*Activity*. Could you restate, exactly and with nothing added, the lines from the start of the data through the line that holds "- install the", leaving the pictures out?

*Exercise materials*.
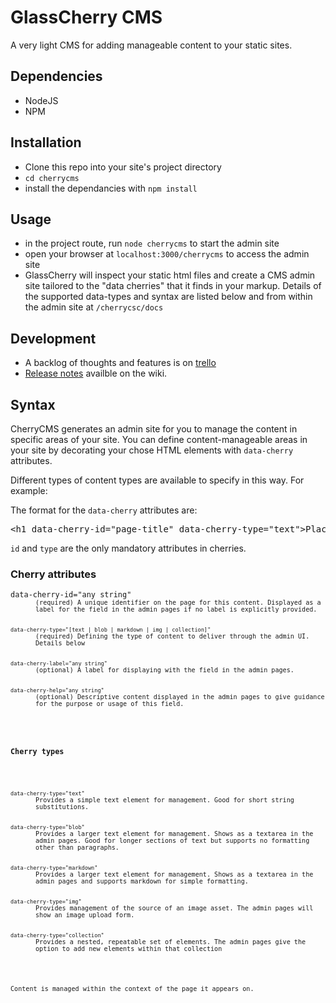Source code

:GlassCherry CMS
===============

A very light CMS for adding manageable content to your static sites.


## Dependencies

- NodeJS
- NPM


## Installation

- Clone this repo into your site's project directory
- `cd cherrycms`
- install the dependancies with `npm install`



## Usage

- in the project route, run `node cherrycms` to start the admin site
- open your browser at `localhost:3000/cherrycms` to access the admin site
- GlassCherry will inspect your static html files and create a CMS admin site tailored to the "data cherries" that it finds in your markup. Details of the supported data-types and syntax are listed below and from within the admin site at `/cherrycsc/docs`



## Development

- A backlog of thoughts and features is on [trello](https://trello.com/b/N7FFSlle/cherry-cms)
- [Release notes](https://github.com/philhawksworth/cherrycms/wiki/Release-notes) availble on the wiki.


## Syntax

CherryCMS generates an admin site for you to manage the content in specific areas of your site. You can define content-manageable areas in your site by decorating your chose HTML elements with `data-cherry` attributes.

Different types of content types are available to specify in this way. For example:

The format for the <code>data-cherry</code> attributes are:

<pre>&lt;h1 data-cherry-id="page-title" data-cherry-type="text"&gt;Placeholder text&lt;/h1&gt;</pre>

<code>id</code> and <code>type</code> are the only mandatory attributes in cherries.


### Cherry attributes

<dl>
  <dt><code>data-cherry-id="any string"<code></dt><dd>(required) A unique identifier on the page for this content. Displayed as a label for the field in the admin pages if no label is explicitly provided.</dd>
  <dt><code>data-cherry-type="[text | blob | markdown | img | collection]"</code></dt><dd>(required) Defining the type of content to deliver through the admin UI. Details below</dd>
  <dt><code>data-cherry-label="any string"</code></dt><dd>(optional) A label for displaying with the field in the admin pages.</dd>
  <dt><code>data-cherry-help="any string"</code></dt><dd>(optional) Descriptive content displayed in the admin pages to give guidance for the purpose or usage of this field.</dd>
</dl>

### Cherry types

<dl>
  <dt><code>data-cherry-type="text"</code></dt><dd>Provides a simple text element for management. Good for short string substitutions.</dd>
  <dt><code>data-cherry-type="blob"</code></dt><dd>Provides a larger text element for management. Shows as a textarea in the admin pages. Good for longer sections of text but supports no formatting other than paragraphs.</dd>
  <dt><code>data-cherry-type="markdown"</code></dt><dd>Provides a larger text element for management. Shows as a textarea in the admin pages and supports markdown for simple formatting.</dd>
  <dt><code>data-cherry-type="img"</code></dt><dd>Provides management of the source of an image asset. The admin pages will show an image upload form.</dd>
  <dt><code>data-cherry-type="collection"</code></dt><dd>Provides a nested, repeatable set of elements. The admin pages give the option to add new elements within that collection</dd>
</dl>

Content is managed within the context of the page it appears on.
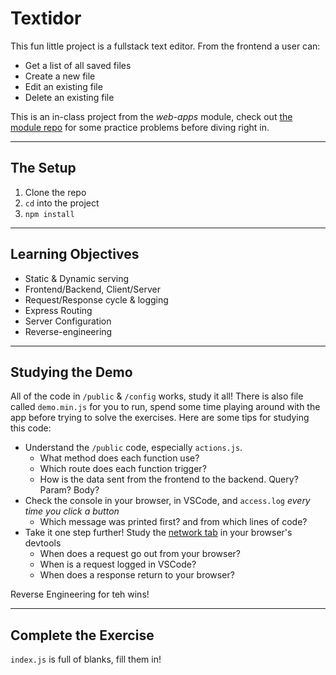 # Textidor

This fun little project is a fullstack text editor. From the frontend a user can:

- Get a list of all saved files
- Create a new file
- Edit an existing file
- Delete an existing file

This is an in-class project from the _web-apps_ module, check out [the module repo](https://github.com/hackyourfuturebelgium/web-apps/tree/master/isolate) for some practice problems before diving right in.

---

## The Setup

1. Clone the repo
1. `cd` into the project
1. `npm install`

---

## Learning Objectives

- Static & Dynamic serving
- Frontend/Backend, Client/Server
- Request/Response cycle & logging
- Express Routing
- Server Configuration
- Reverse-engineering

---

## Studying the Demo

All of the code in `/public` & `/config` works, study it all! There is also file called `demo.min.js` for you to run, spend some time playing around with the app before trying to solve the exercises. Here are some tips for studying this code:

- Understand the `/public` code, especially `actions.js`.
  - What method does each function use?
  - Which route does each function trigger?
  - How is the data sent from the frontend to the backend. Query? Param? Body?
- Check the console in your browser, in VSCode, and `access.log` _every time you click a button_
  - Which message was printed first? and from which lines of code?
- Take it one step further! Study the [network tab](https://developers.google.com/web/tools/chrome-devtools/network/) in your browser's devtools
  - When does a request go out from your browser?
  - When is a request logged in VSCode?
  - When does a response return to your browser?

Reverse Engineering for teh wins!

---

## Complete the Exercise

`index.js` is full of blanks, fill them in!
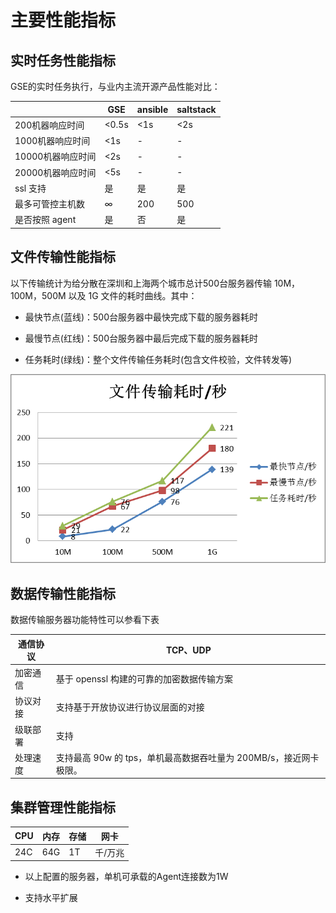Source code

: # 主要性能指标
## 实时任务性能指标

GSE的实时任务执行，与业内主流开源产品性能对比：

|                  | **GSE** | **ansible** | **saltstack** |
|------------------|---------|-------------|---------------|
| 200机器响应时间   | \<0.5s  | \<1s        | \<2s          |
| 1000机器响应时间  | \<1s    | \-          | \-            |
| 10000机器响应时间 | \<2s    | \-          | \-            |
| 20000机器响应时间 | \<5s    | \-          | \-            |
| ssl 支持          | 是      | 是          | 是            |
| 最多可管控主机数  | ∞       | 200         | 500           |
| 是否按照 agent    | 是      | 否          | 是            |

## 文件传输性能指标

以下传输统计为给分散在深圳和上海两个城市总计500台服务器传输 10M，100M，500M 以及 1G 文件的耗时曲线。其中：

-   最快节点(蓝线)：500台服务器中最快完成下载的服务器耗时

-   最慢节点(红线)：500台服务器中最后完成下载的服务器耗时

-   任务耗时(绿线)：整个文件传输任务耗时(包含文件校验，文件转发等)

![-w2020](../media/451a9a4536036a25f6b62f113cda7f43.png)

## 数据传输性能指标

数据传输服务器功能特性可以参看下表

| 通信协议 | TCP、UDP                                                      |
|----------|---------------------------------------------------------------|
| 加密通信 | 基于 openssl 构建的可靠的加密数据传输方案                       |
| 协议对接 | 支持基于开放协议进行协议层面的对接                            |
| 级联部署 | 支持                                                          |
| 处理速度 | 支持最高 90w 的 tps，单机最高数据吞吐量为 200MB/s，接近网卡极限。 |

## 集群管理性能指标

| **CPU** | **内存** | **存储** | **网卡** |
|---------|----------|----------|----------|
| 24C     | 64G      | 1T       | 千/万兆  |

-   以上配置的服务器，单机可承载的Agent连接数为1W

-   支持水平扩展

*Task answer*.
Source code

:GlassCherry CMS
===============

A very light CMS for adding manageable content to your static sites.


## Dependencies

- NodeJS
- NPM


## Installation

- Clone this repo into your site's project directory
- `cd cherrycms`
- install the dependancies with `npm install`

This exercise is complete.